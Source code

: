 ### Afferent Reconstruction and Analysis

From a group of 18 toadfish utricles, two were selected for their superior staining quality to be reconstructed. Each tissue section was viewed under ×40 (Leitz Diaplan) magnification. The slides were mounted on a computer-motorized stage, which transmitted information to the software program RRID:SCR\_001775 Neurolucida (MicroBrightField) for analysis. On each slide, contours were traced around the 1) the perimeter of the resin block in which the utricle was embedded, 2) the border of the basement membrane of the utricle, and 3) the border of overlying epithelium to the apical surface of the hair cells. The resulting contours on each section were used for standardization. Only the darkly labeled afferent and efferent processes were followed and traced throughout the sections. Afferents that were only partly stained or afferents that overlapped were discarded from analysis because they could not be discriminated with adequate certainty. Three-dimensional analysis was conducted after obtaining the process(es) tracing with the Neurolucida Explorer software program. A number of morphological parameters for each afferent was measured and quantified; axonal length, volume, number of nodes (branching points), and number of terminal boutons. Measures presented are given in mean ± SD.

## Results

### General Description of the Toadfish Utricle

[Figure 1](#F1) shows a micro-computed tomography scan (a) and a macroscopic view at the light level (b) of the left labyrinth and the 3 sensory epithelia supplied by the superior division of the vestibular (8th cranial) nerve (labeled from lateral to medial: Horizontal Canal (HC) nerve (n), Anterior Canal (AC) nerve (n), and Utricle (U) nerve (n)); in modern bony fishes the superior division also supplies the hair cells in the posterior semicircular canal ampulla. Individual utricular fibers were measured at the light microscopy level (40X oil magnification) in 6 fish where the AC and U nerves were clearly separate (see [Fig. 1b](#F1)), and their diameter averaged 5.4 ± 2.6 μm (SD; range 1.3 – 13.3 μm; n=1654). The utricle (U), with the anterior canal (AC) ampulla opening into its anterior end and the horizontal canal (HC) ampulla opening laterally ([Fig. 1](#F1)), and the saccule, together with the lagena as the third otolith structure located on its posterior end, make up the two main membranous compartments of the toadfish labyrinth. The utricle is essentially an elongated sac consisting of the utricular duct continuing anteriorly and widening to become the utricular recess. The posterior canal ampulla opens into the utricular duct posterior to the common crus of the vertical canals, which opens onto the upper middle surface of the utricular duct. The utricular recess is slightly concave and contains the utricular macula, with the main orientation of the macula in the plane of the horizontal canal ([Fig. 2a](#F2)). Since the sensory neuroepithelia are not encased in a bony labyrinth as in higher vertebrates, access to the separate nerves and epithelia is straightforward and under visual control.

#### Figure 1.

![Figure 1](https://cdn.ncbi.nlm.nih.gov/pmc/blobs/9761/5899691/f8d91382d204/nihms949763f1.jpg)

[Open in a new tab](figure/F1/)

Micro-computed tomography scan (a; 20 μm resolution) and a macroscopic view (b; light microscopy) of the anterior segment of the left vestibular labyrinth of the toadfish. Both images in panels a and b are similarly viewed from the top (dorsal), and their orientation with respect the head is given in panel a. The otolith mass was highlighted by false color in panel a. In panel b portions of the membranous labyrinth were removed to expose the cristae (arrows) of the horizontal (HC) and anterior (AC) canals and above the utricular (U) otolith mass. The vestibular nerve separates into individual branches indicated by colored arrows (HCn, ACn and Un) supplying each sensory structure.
****
PROMPT >> The expected answer is an exact copy of the lines beginning at the one with "[Open in a new tab](figure/F1/)" and running to the end of the entries above.

EXERCISE OUTPUT >>
[Open in a new tab](figure/F1/)

Micro-computed tomography scan (a; 20 μm resolution) and a macroscopic view (b; light microscopy) of the anterior segment of the left vestibular labyrinth of the toadfish. Both images in panels a and b are similarly viewed from the top (dorsal), and their orientation with respect the head is given in panel a. The otolith mass was highlighted by false color in panel a. In panel b portions of the membranous labyrinth were removed to expose the cristae (arrows) of the horizontal (HC) and anterior (AC) canals and above the utricular (U) otolith mass. The vestibular nerve separates into individual branches indicated by colored arrows (HCn, ACn and Un) supplying each sensory structure.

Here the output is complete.